Chinese government-owned forestry firm prepares to log young trees and ship them offshore
Northland wood processors are upset overseas companies are taking local trees before New Zealand-owned businesses have a chance to access them, and shipping unmilled logs straight to Shanghai.
A meeting is being held between local processors and China Forestry Group on Monday to discuss plans for the forestry block adjacent to the historic Treaty Grounds at Waitangi.
And NZ First's candidate Shane Jones said he was concerned about the activities of Chinese Government-owned China Forest Products in the Rototuna forest near Dargaville. He said it had been harvesting pine trees that were too young to be used by New Zealand firms, and sending them overseas.
There was already a lack of access to raw wood to sustain domestic saw millers and processors, he said. "I am horrified by the reported conduct of China Forest Products, which is owned by the Chinese government and recently purchased cutting rights on the Waitangi estate."
"I fear a Beijing tree massacre at Waitangi ... They must honour their Overseas Investment Office approval and ensure these trees lead to jobs in our Northland processing sector. I am also sending a message to the Kiwi staff working for this Chinese Government company, do not become implicated in destroying the Whangarei jobs of your fellow Kiwis. This Waitangi forest resource must serve the North before it satisfies the Pearl Delta. "
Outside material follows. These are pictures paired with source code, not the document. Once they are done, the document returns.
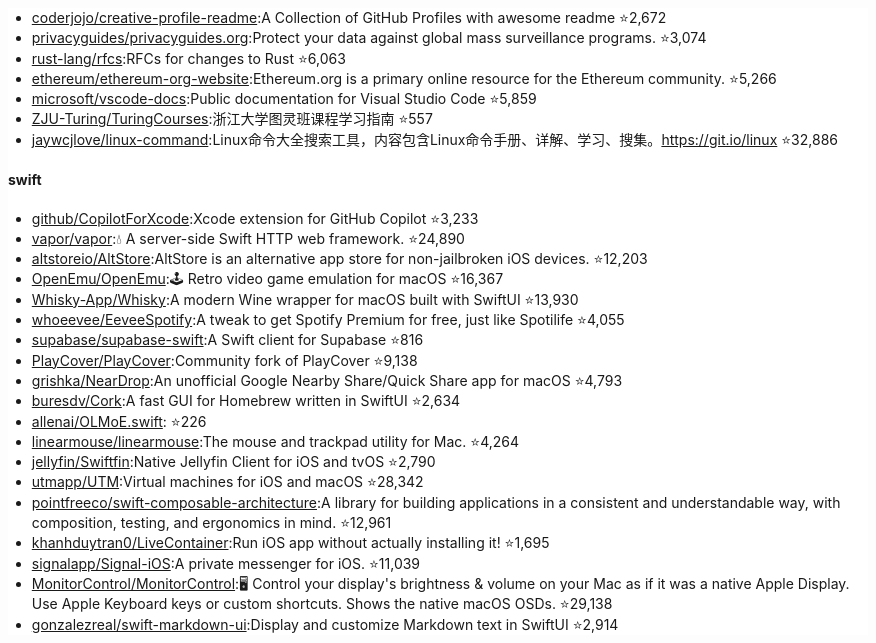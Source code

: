 * [coderjojo/creative-profile-readme](https://github.com/coderjojo/creative-profile-readme):A Collection of GitHub Profiles with awesome readme ⭐2,672
* [privacyguides/privacyguides.org](https://github.com/privacyguides/privacyguides.org):Protect your data against global mass surveillance programs. ⭐3,074
* [rust-lang/rfcs](https://github.com/rust-lang/rfcs):RFCs for changes to Rust ⭐6,063
* [ethereum/ethereum-org-website](https://github.com/ethereum/ethereum-org-website):Ethereum.org is a primary online resource for the Ethereum community. ⭐5,266
* [microsoft/vscode-docs](https://github.com/microsoft/vscode-docs):Public documentation for Visual Studio Code ⭐5,859
* [ZJU-Turing/TuringCourses](https://github.com/ZJU-Turing/TuringCourses):浙江大学图灵班课程学习指南 ⭐557
* [jaywcjlove/linux-command](https://github.com/jaywcjlove/linux-command):Linux命令大全搜索工具，内容包含Linux命令手册、详解、学习、搜集。https://git.io/linux ⭐32,886

#### swift
* [github/CopilotForXcode](https://github.com/github/CopilotForXcode):Xcode extension for GitHub Copilot ⭐3,233
* [vapor/vapor](https://github.com/vapor/vapor):💧 A server-side Swift HTTP web framework. ⭐24,890
* [altstoreio/AltStore](https://github.com/altstoreio/AltStore):AltStore is an alternative app store for non-jailbroken iOS devices. ⭐12,203
* [OpenEmu/OpenEmu](https://github.com/OpenEmu/OpenEmu):🕹 Retro video game emulation for macOS ⭐16,367
* [Whisky-App/Whisky](https://github.com/Whisky-App/Whisky):A modern Wine wrapper for macOS built with SwiftUI ⭐13,930
* [whoeevee/EeveeSpotify](https://github.com/whoeevee/EeveeSpotify):A tweak to get Spotify Premium for free, just like Spotilife ⭐4,055
* [supabase/supabase-swift](https://github.com/supabase/supabase-swift):A Swift client for Supabase ⭐816
* [PlayCover/PlayCover](https://github.com/PlayCover/PlayCover):Community fork of PlayCover ⭐9,138
* [grishka/NearDrop](https://github.com/grishka/NearDrop):An unofficial Google Nearby Share/Quick Share app for macOS ⭐4,793
* [buresdv/Cork](https://github.com/buresdv/Cork):A fast GUI for Homebrew written in SwiftUI ⭐2,634
* [allenai/OLMoE.swift](https://github.com/allenai/OLMoE.swift): ⭐226
* [linearmouse/linearmouse](https://github.com/linearmouse/linearmouse):The mouse and trackpad utility for Mac. ⭐4,264
* [jellyfin/Swiftfin](https://github.com/jellyfin/Swiftfin):Native Jellyfin Client for iOS and tvOS ⭐2,790
* [utmapp/UTM](https://github.com/utmapp/UTM):Virtual machines for iOS and macOS ⭐28,342
* [pointfreeco/swift-composable-architecture](https://github.com/pointfreeco/swift-composable-architecture):A library for building applications in a consistent and understandable way, with composition, testing, and ergonomics in mind. ⭐12,961
* [khanhduytran0/LiveContainer](https://github.com/khanhduytran0/LiveContainer):Run iOS app without actually installing it! ⭐1,695
* [signalapp/Signal-iOS](https://github.com/signalapp/Signal-iOS):A private messenger for iOS. ⭐11,039
* [MonitorControl/MonitorControl](https://github.com/MonitorControl/MonitorControl):🖥 Control your display's brightness & volume on your Mac as if it was a native Apple Display. Use Apple Keyboard keys or custom shortcuts. Shows the native macOS OSDs. ⭐29,138
* [gonzalezreal/swift-markdown-ui](https://github.com/gonzalezreal/swift-markdown-ui):Display and customize Markdown text in SwiftUI ⭐2,914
Pine forests are not usually felled until they are at least 28 years old, when the wood is strong enough to be used for construction timber. But it can still be used before that time to make low-grade plywood and timber for concrete boxing.
Brian Stanley, chair of the Wood Processors and Manufacturers Association, said China had started to look internationally for its supply of wood because of problems with its own forests. "Chinese manufacturers are quite happy to take 20-year-old trees."
But when firms felled those younger trees and shipped them overseas it meant they did not have the chance to grow into the types of trees that would be useful to New Zealand processors.
Steve Walker, chief operations officer at China Forestry Group NZ Company, said he could understand the concerns.
He said it had two forests at Poutu Peninsula - one was 29 years old and reverting to iwi ownership. The other, Rototuna, was managed by PF Olsen and was on average 21 years old.
"Around 40 per cent of our total harvest from both forests is sold to domestic markets. Almost all the high-value timber is sold to domestic mills. The balance is exported. New Zealand mills in Northland either do not buy some of the grades we produce or do but for well less than the export price. We always try to maximise forest value.
"China Forestry Group and PF Olsen share the concern about young age harvest at Rototuna and since late 2016 have been taking steps to slow the harvest there to allow harvest age to increase. We also need to be mindful of local contractors who have invested in people and equipment for this work and we are purchasing other older forests for them to move to. My role with CFG was created in late 2016 to help steer this outcome."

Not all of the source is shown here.